Four Tools for Taming the Barbarian (your child)

By April 25, 2017Uncategorized
Lord of the Flies photo

They come into the world this way.  Sure, some are worse than others, but give it time.  You might be a secretly smug new parent out there gazing upon the cherubic face of a non-colicky-slept-through-the-night-at-a-week-old wonder baby.  That’s fantastic, but yes, even you will–at some point when you least expect it–be forced to admit that you’ve given birth to one.  A BARBARIAN.

So, what do we do?  How do we civilize these creatures?  How do we help them become humans that other people will want to be around? Heck, how to we help them become humans who WE want to be around?

Let me first clarify the word “tame”. In no way do I want to “break” a child and force him to fit inside one prescribed box, one small exclusive culture.  I want children to have the foundation and outlook they need to be respectful and put people at ease in any environment, to be able to move easily through different cultures and expectations. Children also must be allowed to keep what makes them “them”, even if that means retaining a wee bit of that barbaric nature.

This allows for genuine human interaction, as well as the ability to express HUMILITY, which is number one of my four taming tools…

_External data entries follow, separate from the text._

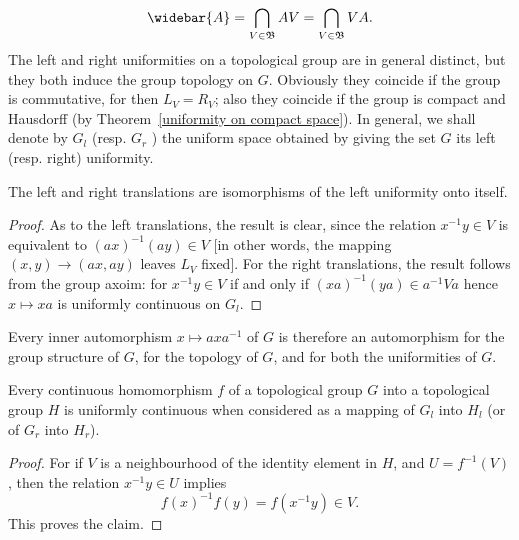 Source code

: \[\widebar{A}=\bigcap_{V\in\mathfrak{B}}AV=\bigcap_{V\in\mathfrak{B}}VA.\]
The left and right uniformities on a topological group are in general distinct, but they both induce the group topology on $G$. Obviously they coincide if the group is commutative, for then $L_V=R_V$; also they coincide if the group is compact and Hausdorff (by Theorem~\ref{uniformity on compact space}). In general, we shall denote by $G_l$ (resp. $G_r$ ) the uniform space obtained by giving the set $G$ its left (resp. right) uniformity.
\begin{proposition}
The left and right translations are isomorphisms of the left uniformity onto itself.
\end{proposition}
\begin{proof}
As to the left translations, the result is clear, since the relation $x^{-1}y\in V$ is equivalent to $(ax)^{-1}(ay)\in V$ [in other words, the mapping $(x,y)\to(ax,ay)$ leaves $L_V$ fixed]. For the right translations, the result follows from the group axoim: for $x^{-1}y\in V$ if and only if $(xa)^{-1}(ya)\in a^{-1}Va$ hence $x\mapsto xa$ is uniformly continuous on $G_l$.
\end{proof}
Every inner automorphism $x\mapsto axa^{-1}$ of $G$ is therefore an automorphism for the group structure of $G$, for the topology of $G$, and for both the uniformities of $G$.
\begin{proposition}\label{topological group homomorphism is uniformly continuous}
Every continuous homomorphism $f$ of a topological group $G$ into a topological group $H$ is uniformly continuous when considered as a mapping of $G_l$ into $H_l$ (or of $G_r$ into $H_r$).
\end{proposition}
\begin{proof}
For if $V$ is a neighbourhood of the identity element in $H$, and $U=f^{-1}(V)$, then the relation $x^{-1}y\in U$ implies
\[f(x)^{-1}f(y)=f(x^{-1}y)\in V.\]
This proves the claim.
\end{proof}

  1. ENCOURAGE HUMILITY. Teach your children to recognize something bigger than themselves.  This can be a god, nature, love, humanity–anything that allows the child to develop a sense of awe.  Point out beautiful sunrises or sunsets.  Engage them in activities that welcome a sense of wonder.  Take them to places outside their familiar surroundings, when you can.  Allow them to broaden their perspective to things greater than themselves.
  2. INSTILL AN EMPATHETIC INTENTION. Even before a child is capable of truly feeling empathy, you can strengthen his or her predisposition for it.  Point out people who seem to lead much different lives than your child and discuss what they actually have in common. This may be as simple as needing food and water.  While teaching and enforcing rules, discuss how others might feel if the child follows the rule or doesn’t.  The concept of “kind over right” won’t grasped until a child is a bit older, but it’s good to start building up to that early.
  3. TEACH DEFERENCE. These days, this term seems woefully outdated, and I think that’s a shame.  With the exception of abusive adults, of course, children should learn about showing “extra respect” to parents, teachers, elder relatives, and people in authority.  This is a core value and an expectation is every culture.  Starting with small gestures, like learning the school bus driver’s name and using it in greetings and “thank yous”, will go a long way.
  4. TEACH “EYES OPEN” MANNERS. Of course, “good” parents teach their child manners–maybe it’s the use of “ma’am and sir” or maybe it’s which fork to use. This is an important part of child-rearing, but simply knowing these “rules” in a vacuum is not enough. Children need to know that what works in one small microcosm may not work somewhere else, or within a different culture. They need, therefore, to keeps their “eyes open” to how their behavior is working in different environments.  This will help them make subtle adjustments, as necessary.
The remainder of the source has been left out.